Why perform a "Bubble Up" operation at all?
--------------

If Stolos was purely a "Bubble Down" system (like many task dependency
schedulers), executing `App_B` first means we
would have to wait indefinitely until `App_A` successfully completed
and submitted a `job_id` to the queue.  This can pose many problems: we
don't know if `App_A` will ever run, so we sit and wait; waiting
processes take up resources and become non-deterministic (we have no
idea if the process will hang indefinitely); we can create locking
scenarios where there aren't enough resources to execute `App_A`;
`App_B`'s queue size can become excessively high; we suddenly need a
queue prioritization scheme and other complex algorithms to manage
scaling and resource contention.

If a task dependency system, such as Stolos, supports a "Bubble Up" approach,
we can simply pick and run any app in a dependency graph and expect that it
will be queued to execute as soon as possible to do so.  This avoids the above
mentioned problems.

Additionally, if Stolos is used properly, "Bubble up" will never queue
particular jobs that would otherwise be ignored.


Do I need to choose between "Bubble Up" and "Bubble Down" modes?
--------------

Stolos performs "Bubble Up" and "Bubble Down" operations simultaneously,
and as a user, you do not need to choose whether to set Stolos into "Bubble Up"
mode or "Bubble Down" mode, as both work by default.

The key question you do need to answer is how do you want to start the jobs in
your dependency graph.  You can start by queueing jobs at the very top of a
tree and then "bubble down" to all of your child jobs.  You could also start by
queueing the last node in your tree, or you can start jobs from somewhere in
the middle.  In the latter two cases, jobs would "Bubble Up" and then "Bubble
Down" as described earlier in this section.

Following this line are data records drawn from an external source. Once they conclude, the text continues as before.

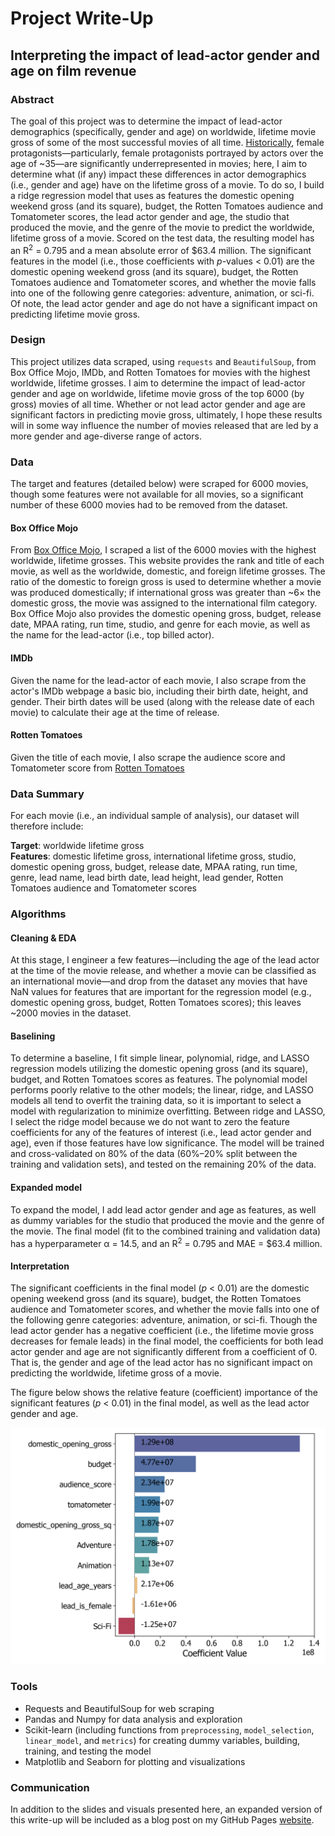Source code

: # Project Write-Up
## Interpreting the impact of lead-actor gender and age on film revenue


### Abstract

The goal of this project was to determine the impact of lead-actor demographics (specifically, gender and age) on worldwide, lifetime movie gross of some of the most successful movies of all time. [Historically](https://womenintvfilm.sdsu.edu/research/), female protagonists&mdash;particularly, female protagonists portrayed by actors over the age of ~35&mdash;are significantly underrepresented in movies; here, I aim to determine what (if any) impact these differences in actor demographics (i.e., gender and age) have on the lifetime gross of a movie. To do so, I build a ridge regression model that uses as features the domestic opening weekend gross (and its square), budget, the Rotten Tomatoes audience and Tomatometer scores, the lead actor gender and age, the studio that produced the movie, and the genre of the movie to predict the worldwide, lifetime gross of a movie. Scored on the test data, the resulting model has an R<sup>2</sup> = 0.795 and a mean absolute error of $63.4 million. The significant features in the model (i.e., those coefficients with _p_-values < 0.01) are the domestic opening weekend gross (and its square), budget, the Rotten Tomatoes audience and Tomatometer scores, and whether the movie falls into one of the following genre categories: adventure, animation, or sci-fi. Of note, the lead actor gender and age do not have a significant impact on predicting lifetime movie gross.


### Design

This project utilizes data scraped, using `requests` and `BeautifulSoup`, from Box Office Mojo, IMDb, and Rotten Tomatoes for movies with the highest worldwide, lifetime grosses. I aim to determine the impact of lead-actor gender and age on worldwide, lifetime movie gross of the top 6000 (by gross) movies of all time. Whether or not lead actor gender and age are significant factors in predicting movie gross, ultimately, I hope these results will in some way influence the number of movies released that are led by a more gender and age-diverse range of actors.


### Data
The target and features (detailed below) were scraped for 6000 movies, though some features were not available for all movies, so a significant number of these 6000 movies had to be removed from the dataset.

#### Box Office Mojo
From [Box Office Mojo](https://www.boxofficemojo.com/chart/ww_top_lifetime_gross/?offset=0), I scraped a list of the 6000 movies with the highest worldwide, lifetime grosses. This website provides the rank and title of each movie, as well as the worldwide, domestic, and foreign lifetime grosses. The ratio of the domestic to foreign gross is used to determine whether a movie was produced domestically; if international gross was greater than ~6&times; the domestic gross, the movie was assigned to the international film category. Box Office Mojo also provides the domestic opening gross, budget, release date, MPAA rating, run time, studio, and genre for each movie, as well as the name for the lead-actor (i.e., top billed actor).

#### IMDb
Given the name for the lead-actor of each movie, I also scrape from the actor's IMDb webpage a basic bio, including their birth date, height, and gender. Their birth dates will be used (along with the release date of each movie) to calculate their age at the time of release.

#### Rotten Tomatoes
Given the title of each movie, I also scrape the audience score and Tomatometer score from [Rotten Tomatoes](https://www.rottentomatoes.com)

### Data Summary
For each movie (i.e., an individual sample of analysis), our dataset will therefore include:

**Target**: worldwide lifetime gross <br>
**Features**: domestic lifetime gross, international lifetime gross, studio, domestic opening gross, budget, release date, MPAA rating, run time, genre, lead name, lead birth date, lead height, lead gender, Rotten Tomatoes audience and Tomatometer scores


### Algorithms

#### Cleaning & EDA
At this stage, I engineer a few features&mdash;including the age of the lead actor at the time of the movie release, and whether a movie can be classified as an international movie&mdash;and drop from the dataset any movies that have NaN values for features that are important for the regression model (e.g., domestic opening gross, budget, Rotten Tomatoes scores); this leaves ~2000 movies in the dataset.

#### Baselining
To determine a baseline, I fit simple linear, polynomial, ridge, and LASSO regression models utilizing the domestic opening gross (and its square), budget, and Rotten Tomatoes scores as features. The polynomial model performs poorly relative to the other models; the linear, ridge, and LASSO models all tend to overfit the training data, so it is important to select a model with regularization to minimize overfitting. Between ridge and LASSO, I select the ridge model because we do not want to zero the feature coefficients for any of the features of interest (i.e., lead actor gender and age), even if those features have low significance. The model will be trained and cross-validated on 80% of the data (60%&ndash;20% split between the training and validation sets), and tested on the remaining 20% of the data.

#### Expanded model
To expand the model, I add lead actor gender and age as features, as well as dummy variables for the studio that produced the movie and the genre of the movie. The final model (fit to the combined training and validation data) has a hyperparameter &alpha; = 14.5, and an R<sup>2</sup> = 0.795 and MAE = $63.4 million.


#### Interpretation
The significant coefficients in the final model (_p_ < 0.01) are the domestic opening weekend gross (and its square), budget, the Rotten Tomatoes audience and Tomatometer scores, and whether the movie falls into one of the following genre categories: adventure, animation, or sci-fi. Though the lead actor gender has a negative coefficient (i.e., the lifetime movie gross decreases for female leads) in the final model, the coefficients for both lead actor gender and age are not significantly different from a coefficient of 0. That is, the gender and age of the lead actor has no significant impact on predicting the worldwide, lifetime gross of a movie.

The figure below shows the relative feature (coefficient) importance of the significant features (_p_ < 0.01) in the final model, as well as the lead actor gender and age.

<p align="center">
<img src="https://github.com/hmlewis-astro/imdb_movie_gross/blob/main/figures/ridge_final_coef_studio_genre_trim_significant_include_demographics.png" width="600" />
</p>

### Tools
- Requests and BeautifulSoup for web scraping
- Pandas and Numpy for data analysis and exploration
- Scikit-learn (including functions from `preprocessing`, `model_selection`, `linear_model`, and `metrics`) for creating dummy variables, building, training, and testing the model
- Matplotlib and Seaborn for plotting and visualizations

### Communication

In addition to the slides and visuals presented here, an expanded version of this write-up will be included as a blog post on my GitHub Pages [website](https://hmlewis-astro.github.io/).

You can even start jobs from the top and the bottom of a tree at the same time,
though there is not much point to that.  If you have multiple dependency trees
defined in the graph, you can start some from the top (and bubble down) and
others from the bottom (and bubble up).  It really doesn't matter how you queue
jobs because whater you choose to do, Stolos will eventually run all parent and
then child jobs from your chosen starting point.


Concept: Job State
==============

There are 4 recognized job states.  A job_id should be in any one of these
states at any given time.

- `completed`  --  When a job has successfully completed the work defined by a
  `job_id`, and children have been queued, the `job_id` is marked as completed.
- `pending`  --  A `job_id` is pending when it is queued for work or otherwise
    waiting to be queued on completion of a parent job.
- `failed`  --  Failed `job_id`s have failed more than the maximum allowed
  number of times.  Children of failed jobs will never be executed.
- `skipped`  --  A `job_id` is skipped if it does not pass valid_if_or criteria
    defined for that app.  A skipped job is treated like a "failed" job.


Setup:
==============

The first thing you'll want to do is install Stolos

    pip install stolos

    # If you prefer a portable Python egg, clone the repo and then type:
    # python setup.py bdist_egg


Next, define environment vars.  You decide here which configuration backend and
queue backend you will use.  See this [sample environment
configuration](conf/stolos-env.sh) for details.

    export STOLOS_JOB_ID_DEFAULT_TEMPLATE="{date}_{client_id}_{collection_name}"
    export STOLOS_JOB_ID_VALIDATIONS="my_python_codebase.job_id_validations"

    # assuming you choose the default JSON configuration backend:
    export STOLOS_TASKS_JSON="/path/to/a/file/called/tasks.json"

    # and assuming you use the default Zookeeper queue backend:
    export STOLOS_QB_ZOOKEEPER_HOSTS="localhost:2181"


Next, tell Stolos how your applications depend on each other.  In the
environment vars defined above, we assume you're using the default backend, a
JSON file.  See the links below:


- Learn about [Job Ids](README.md#configuration-job-ids)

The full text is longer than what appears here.